Data section start

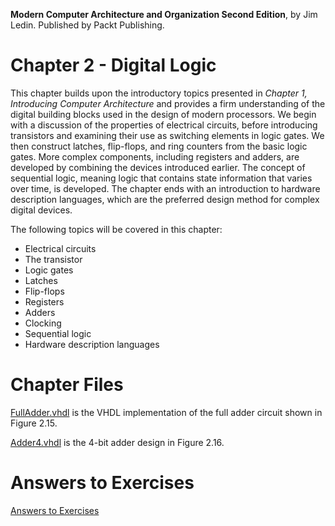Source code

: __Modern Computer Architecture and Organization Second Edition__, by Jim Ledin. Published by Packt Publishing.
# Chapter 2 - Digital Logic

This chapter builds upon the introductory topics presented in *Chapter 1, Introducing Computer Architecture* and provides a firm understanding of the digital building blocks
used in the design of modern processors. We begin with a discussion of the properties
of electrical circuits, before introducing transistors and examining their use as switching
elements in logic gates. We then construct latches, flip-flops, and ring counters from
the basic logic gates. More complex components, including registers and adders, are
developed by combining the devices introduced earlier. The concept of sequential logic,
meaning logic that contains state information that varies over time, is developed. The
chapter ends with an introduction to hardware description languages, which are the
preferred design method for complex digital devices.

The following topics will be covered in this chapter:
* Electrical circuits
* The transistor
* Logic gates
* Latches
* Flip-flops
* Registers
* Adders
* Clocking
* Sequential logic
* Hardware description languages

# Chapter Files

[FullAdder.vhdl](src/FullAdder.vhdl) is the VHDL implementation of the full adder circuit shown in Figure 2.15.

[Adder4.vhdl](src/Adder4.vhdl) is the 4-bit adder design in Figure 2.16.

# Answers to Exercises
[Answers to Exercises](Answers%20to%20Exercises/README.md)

Data section end
Data section start

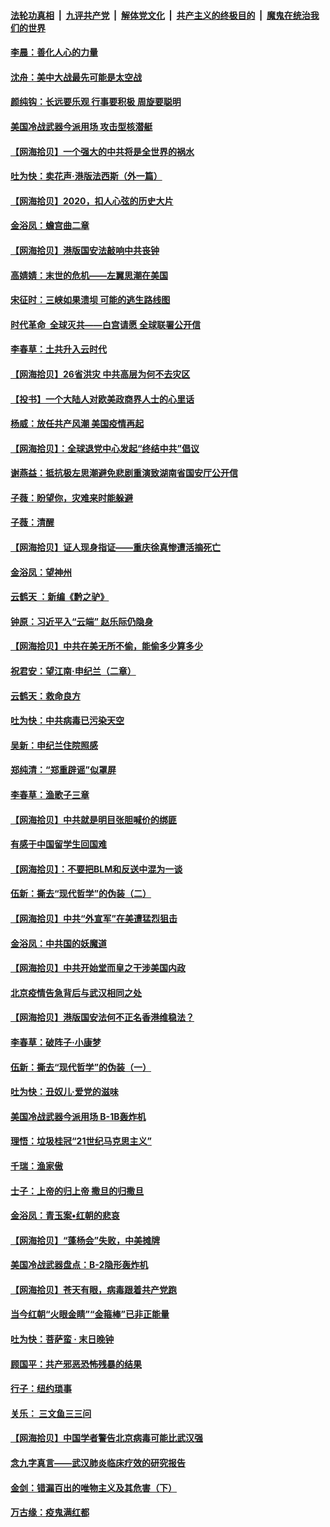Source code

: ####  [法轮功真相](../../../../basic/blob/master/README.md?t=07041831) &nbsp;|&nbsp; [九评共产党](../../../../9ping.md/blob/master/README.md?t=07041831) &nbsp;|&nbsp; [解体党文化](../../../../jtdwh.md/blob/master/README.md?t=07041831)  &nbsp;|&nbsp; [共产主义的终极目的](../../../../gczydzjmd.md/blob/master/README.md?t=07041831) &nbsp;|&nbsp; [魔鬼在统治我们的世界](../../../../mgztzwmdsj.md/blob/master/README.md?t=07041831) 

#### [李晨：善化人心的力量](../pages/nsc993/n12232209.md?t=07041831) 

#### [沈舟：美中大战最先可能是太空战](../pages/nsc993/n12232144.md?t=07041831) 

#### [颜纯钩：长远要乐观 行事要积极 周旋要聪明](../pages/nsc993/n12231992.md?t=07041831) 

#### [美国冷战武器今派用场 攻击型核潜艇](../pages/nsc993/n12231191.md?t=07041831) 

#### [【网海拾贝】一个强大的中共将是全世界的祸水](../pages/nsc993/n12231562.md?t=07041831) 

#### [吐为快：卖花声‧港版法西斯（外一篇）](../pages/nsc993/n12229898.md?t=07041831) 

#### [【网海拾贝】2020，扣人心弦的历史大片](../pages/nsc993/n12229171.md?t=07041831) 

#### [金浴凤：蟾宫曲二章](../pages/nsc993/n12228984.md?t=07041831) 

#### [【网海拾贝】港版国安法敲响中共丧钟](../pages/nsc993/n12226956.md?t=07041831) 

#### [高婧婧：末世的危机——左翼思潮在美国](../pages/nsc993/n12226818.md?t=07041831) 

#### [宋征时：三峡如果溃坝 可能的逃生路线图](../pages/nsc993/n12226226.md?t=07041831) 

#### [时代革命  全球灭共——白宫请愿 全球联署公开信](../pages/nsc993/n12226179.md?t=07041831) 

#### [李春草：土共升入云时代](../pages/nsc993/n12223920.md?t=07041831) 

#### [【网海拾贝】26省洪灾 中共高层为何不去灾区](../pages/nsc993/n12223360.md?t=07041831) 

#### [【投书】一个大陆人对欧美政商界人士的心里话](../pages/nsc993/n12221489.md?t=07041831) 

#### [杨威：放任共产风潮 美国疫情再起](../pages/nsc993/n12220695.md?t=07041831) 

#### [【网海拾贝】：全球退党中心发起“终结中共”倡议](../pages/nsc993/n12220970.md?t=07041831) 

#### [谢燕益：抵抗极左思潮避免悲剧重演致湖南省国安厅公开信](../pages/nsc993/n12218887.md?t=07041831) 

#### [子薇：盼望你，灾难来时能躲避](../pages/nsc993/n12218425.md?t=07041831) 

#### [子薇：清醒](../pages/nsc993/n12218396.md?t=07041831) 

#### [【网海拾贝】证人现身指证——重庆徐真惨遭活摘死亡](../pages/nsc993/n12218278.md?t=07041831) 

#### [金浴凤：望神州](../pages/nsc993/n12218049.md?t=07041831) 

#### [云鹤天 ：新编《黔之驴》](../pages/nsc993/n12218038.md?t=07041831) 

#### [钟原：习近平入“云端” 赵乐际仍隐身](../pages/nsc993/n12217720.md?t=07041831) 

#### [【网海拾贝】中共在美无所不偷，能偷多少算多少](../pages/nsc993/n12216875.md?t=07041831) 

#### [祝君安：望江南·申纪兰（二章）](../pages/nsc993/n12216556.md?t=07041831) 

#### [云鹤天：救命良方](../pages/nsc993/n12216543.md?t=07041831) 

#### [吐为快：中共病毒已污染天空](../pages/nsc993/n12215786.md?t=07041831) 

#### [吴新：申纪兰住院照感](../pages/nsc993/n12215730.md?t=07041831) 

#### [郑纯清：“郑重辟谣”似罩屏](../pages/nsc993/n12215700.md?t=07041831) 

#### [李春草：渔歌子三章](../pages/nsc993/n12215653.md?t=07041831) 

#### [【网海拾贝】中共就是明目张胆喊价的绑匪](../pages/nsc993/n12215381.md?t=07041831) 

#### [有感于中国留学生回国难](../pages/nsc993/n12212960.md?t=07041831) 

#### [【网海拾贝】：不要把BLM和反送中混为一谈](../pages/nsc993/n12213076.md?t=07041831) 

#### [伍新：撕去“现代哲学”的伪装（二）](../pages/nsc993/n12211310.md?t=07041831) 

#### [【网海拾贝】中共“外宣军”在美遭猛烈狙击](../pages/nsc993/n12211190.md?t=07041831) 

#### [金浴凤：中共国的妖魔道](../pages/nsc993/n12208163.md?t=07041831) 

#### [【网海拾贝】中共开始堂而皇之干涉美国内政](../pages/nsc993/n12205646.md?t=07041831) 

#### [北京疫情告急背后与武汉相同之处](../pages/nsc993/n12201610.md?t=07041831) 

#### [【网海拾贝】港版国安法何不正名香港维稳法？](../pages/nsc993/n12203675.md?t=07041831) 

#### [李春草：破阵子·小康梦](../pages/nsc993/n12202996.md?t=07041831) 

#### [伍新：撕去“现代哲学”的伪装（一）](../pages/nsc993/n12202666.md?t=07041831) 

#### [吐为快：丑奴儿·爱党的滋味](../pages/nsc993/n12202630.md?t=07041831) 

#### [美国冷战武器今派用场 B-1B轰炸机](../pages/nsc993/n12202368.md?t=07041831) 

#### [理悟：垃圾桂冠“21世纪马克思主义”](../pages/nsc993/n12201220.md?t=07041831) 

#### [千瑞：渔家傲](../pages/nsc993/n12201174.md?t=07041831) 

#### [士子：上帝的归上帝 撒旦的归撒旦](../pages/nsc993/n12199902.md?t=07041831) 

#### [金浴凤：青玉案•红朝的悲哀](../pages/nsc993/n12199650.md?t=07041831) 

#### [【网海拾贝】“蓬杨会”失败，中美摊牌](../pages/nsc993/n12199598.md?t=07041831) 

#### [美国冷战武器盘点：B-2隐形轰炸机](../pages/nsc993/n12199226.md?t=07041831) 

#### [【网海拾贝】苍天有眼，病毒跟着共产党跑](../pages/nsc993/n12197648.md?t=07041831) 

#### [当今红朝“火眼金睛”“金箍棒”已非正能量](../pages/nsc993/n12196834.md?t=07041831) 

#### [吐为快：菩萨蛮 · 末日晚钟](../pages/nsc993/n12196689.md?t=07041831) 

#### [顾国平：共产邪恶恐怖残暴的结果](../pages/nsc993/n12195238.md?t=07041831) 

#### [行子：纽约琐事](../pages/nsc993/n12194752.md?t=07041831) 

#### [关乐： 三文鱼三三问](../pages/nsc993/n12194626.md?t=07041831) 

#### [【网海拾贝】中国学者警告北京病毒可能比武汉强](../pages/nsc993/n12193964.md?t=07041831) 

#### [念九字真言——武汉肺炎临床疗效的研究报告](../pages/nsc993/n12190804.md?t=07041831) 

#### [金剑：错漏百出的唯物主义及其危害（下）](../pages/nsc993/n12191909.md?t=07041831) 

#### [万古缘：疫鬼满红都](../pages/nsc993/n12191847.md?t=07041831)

Data section end
Data section start

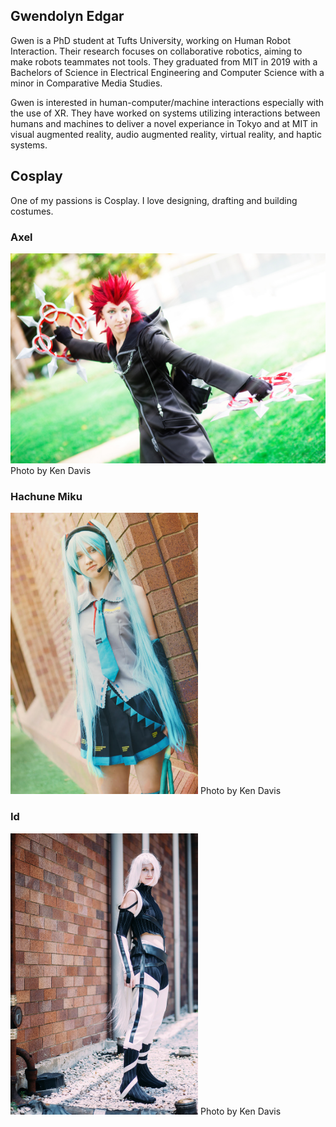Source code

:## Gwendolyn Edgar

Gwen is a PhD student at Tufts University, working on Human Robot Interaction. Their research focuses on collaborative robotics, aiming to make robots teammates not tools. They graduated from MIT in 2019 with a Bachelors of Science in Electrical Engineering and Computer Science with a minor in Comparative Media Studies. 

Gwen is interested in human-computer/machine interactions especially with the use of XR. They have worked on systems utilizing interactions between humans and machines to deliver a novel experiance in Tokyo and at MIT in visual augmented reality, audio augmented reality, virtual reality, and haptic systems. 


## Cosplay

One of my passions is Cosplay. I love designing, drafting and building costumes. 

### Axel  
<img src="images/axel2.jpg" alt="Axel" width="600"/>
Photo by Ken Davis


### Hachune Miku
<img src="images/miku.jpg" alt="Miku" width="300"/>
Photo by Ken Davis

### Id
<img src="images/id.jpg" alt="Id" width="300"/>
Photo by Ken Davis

Data section end

## Work order
Your answer should consist solely of the lines above from the line with "used in the" to the line with "developed by combining", both included, reproduced exactly.

## Answer space
used in the design of modern processors. We begin with a discussion of the properties
of electrical circuits, before introducing transistors and examining their use as switching
elements in logic gates. We then construct latches, flip-flops, and ring counters from
the basic logic gates. More complex components, including registers and adders, are
developed by combining the devices introduced earlier. The concept of sequential logic,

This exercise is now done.